*** The data ***
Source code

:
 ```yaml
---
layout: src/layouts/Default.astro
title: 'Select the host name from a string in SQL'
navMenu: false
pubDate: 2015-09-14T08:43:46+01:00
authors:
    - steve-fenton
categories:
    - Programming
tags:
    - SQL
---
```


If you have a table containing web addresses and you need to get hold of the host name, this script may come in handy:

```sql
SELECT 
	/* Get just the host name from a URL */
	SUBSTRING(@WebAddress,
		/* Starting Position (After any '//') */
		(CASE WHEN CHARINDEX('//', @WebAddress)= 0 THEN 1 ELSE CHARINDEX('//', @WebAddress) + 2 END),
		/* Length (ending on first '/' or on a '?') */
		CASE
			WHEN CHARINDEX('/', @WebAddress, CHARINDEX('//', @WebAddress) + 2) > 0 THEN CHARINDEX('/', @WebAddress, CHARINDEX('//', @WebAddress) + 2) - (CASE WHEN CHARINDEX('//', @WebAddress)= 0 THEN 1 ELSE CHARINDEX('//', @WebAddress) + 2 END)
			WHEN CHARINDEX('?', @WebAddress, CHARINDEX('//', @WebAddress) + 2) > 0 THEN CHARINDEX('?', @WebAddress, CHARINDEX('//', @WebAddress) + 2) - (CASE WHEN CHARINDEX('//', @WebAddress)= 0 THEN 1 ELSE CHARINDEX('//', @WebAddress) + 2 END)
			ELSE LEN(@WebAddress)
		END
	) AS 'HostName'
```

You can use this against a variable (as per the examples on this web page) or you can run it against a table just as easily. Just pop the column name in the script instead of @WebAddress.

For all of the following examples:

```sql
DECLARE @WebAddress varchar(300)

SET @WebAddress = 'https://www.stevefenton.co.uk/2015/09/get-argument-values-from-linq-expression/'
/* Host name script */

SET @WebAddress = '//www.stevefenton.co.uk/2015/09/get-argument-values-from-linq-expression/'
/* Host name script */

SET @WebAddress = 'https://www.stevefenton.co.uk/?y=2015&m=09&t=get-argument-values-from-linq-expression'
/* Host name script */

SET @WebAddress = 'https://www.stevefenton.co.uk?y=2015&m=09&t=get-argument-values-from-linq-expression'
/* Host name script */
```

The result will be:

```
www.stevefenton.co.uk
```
*** End of The data ***
To do
Line by line, the data should be returned exactly as written.

Written solution
Source code

:
 ```yaml
---
layout: src/layouts/Default.astro
title: 'Select the host name from a string in SQL'
navMenu: false
pubDate: 2015-09-14T08:43:46+01:00
authors:
    - steve-fenton
categories:
    - Programming
tags:
    - SQL
---
```


If you have a table containing web addresses and you need to get hold of the host name, this script may come in handy:

```sql
SELECT 
	/* Get just the host name from a URL */
	SUBSTRING(@WebAddress,
		/* Starting Position (After any '//') */
		(CASE WHEN CHARINDEX('//', @WebAddress)= 0 THEN 1 ELSE CHARINDEX('//', @WebAddress) + 2 END),
		/* Length (ending on first '/' or on a '?') */
		CASE
			WHEN CHARINDEX('/', @WebAddress, CHARINDEX('//', @WebAddress) + 2) > 0 THEN CHARINDEX('/', @WebAddress, CHARINDEX('//', @WebAddress) + 2) - (CASE WHEN CHARINDEX('//', @WebAddress)= 0 THEN 1 ELSE CHARINDEX('//', @WebAddress) + 2 END)
			WHEN CHARINDEX('?', @WebAddress, CHARINDEX('//', @WebAddress) + 2) > 0 THEN CHARINDEX('?', @WebAddress, CHARINDEX('//', @WebAddress) + 2) - (CASE WHEN CHARINDEX('//', @WebAddress)= 0 THEN 1 ELSE CHARINDEX('//', @WebAddress) + 2 END)
			ELSE LEN(@WebAddress)
		END
	) AS 'HostName'
```

You can use this against a variable (as per the examples on this web page) or you can run it against a table just as easily. Just pop the column name in the script instead of @WebAddress.

For all of the following examples:

```sql
DECLARE @WebAddress varchar(300)

SET @WebAddress = 'https://www.stevefenton.co.uk/2015/09/get-argument-values-from-linq-expression/'
/* Host name script */

SET @WebAddress = '//www.stevefenton.co.uk/2015/09/get-argument-values-from-linq-expression/'
/* Host name script */

SET @WebAddress = 'https://www.stevefenton.co.uk/?y=2015&m=09&t=get-argument-values-from-linq-expression'
/* Host name script */

SET @WebAddress = 'https://www.stevefenton.co.uk?y=2015&m=09&t=get-argument-values-from-linq-expression'
/* Host name script */
```

The result will be:

```
www.stevefenton.co.uk
```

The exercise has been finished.